Opinion: We may never know what spurred Carson City rampage

Publisher’s note: This editorial is from the Sept. 8, 2011, Reno Gazette-Journal.

In the face of unthinkable tragedy, it is the nature of humans to want answers.

Surely, there must be a reason why a man would walk into a restaurant and start shooting, eventually killing four people he apparently had never met before taking his own life.

How could a coffee shop in a strip mall turn so quickly into a killing zone?

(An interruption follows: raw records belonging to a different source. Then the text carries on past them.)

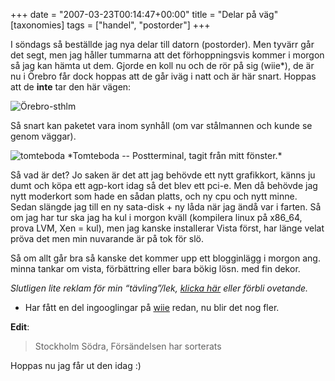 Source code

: +++
date = "2007-03-23T00:14:47+00:00"
title = "Delar på väg"
[taxonomies]
tags = ["handel", "postorder"]
+++

I söndags så beställde jag nya delar till datorn (postorder). Men tyvärr går det segt, men jag håller tummarna att det förhoppningsvis kommer i morgon så jag kan hämta ut dem. Gjorde en koll nu och de rör på sig (wiie*), de är nu i Örebro får dock hoppas att de går iväg i natt och är här snart. Hoppas att de **inte** tar den här vägen:

<img id="image365" src="/images/2007/03/paket-loc.png" alt="Örebro-sthlm" />

Så snart kan paketet vara inom synhåll (om var stålmannen och kunde se genom väggar).

<img id="image366" src="/images/2007/03/tomteboda.jpg" alt="tomteboda" />  
*Tomteboda -- Postterminal, tagit från mitt fönster.*

Så vad är det? Jo saken är det att jag behövde ett nytt grafikkort, känns ju dumt och köpa ett agp-kort idag så det blev ett pci-e. Men då behövde jag nytt moderkort som hade en sådan platts, och ny cpu och nytt minne. Sedan slängde jag till en ny sata-disk + ny låda när jag ändå var i farten. Så om jag har tur ska jag ha kul i morgon kväll (kompilera linux på x86_64, prova LVM, Xen = kul), men jag kanske installerar Vista först, har länge velat pröva det men min nuvarande är på tok för slö.

Så om allt går bra så kanske det kommer upp ett blogginlägg i morgon ang. minna tankar om vista, förbättring eller bara bökig lösn. med fin dekor.

*Slutligen lite reklam för min &#8220;tävling&#8221;/lek, [klicka här][1] eller förbli ovetande.*

* Har fått en del ingooglingar på [wiie][2] redan, nu blir det nog fler.

**Edit**:

> Stockholm Södra, Försändelsen har sorterats

Hoppas nu jag får ut den idag :) 



<small></small>

 [1]: http://junkpile.se/~s/wp/2007/03/gissa-vemvad-1/
 [2]: http://junkpile.se/~s/wp/2006/10/wiie/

How could a such a typical, simple, everyday decision as the one made by members of the National Guard in Carson City to “get away from the tyranny of the inbox” (as Brig. Gen. William R. Burks explained it on Wednesday) and meet over breakfast at the nearby IHOP end in their deaths?

How could this happen in small-town Nevada?

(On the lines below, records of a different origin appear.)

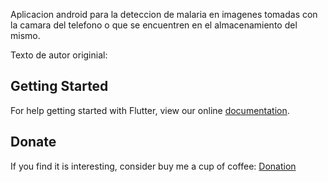 Aplicacion android para la deteccion de malaria en imagenes tomadas con la camara del telefono o que se encuentren en el almacenamiento del mismo.


Texto de autor originial:
## Getting Started

For help getting started with Flutter, view our online
[documentation](https://flutter.io/).

## Donate
If you find it is interesting, consider buy me a cup of coffee:
[Donation](https://paypal.me/maithang)
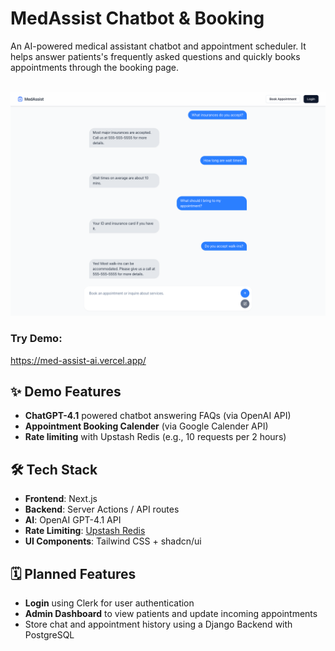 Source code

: # MedAssist Chatbot & Booking

An AI-powered medical assistant chatbot and appointment scheduler. It helps answer patients's frequently asked questions and quickly books appointments through the booking page.
<br><br>
<div align="center" width="600">
  <img src="https://raw.githubusercontent.com/rbhogal/med-assist-ai/refs/heads/main/public/screenshots/med-assist-chat.png" alt="Med Assist Chat Screenshot" width="600"/>
</div>

### Try Demo: 
https://med-assist-ai.vercel.app/

## ✨ Demo Features

- **ChatGPT-4.1** powered chatbot answering FAQs (via OpenAI API)
- **Appointment Booking Calender** (via Google Calender API)
- **Rate limiting** with Upstash Redis (e.g., 10 requests per 2 hours)

## 🛠️ Tech Stack

- **Frontend**: Next.js
- **Backend**: Server Actions / API routes
- **AI**: OpenAI GPT-4.1 API
- **Rate Limiting**: [Upstash Redis](https://upstash.com/)
- **UI Components**: Tailwind CSS + shadcn/ui


## 🗓️ Planned Features
- **Login** using Clerk for user authentication
- **Admin Dashboard** to view patients and update incoming appointments
- Store chat and appointment history using a Django Backend with PostgreSQL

Is it really possible that there is no explanation, that there was nothing anyone could have done to foresee — and to prevent — the tragedy that occurred on Tuesday morning in Carson City?

Yes, it is possible.

On Thanksgiving Day in 1980, Priscilla Ford suddenly swerved her Lincoln Continental from North Virginia Street into a crowd in front of the Club Cal Neva in Reno, killing six people and injuring 23. Two years later, she was convicted of murder. She died in prison in January 2005.

Ford had been diagnosed with schizophrenia with violent tendencies, but no one could have imagined that she would one day go on the rampage that would stun Truckee Meadows residents and visitors that day.

Similarly, family members of Eduardo Sencion said the man accused of opening fire on patrons in the restaurant Tuesday was “mentally troubled.” In 2009, he’d filed for bankruptcy protection. None of that explains what happened in Carson City, however.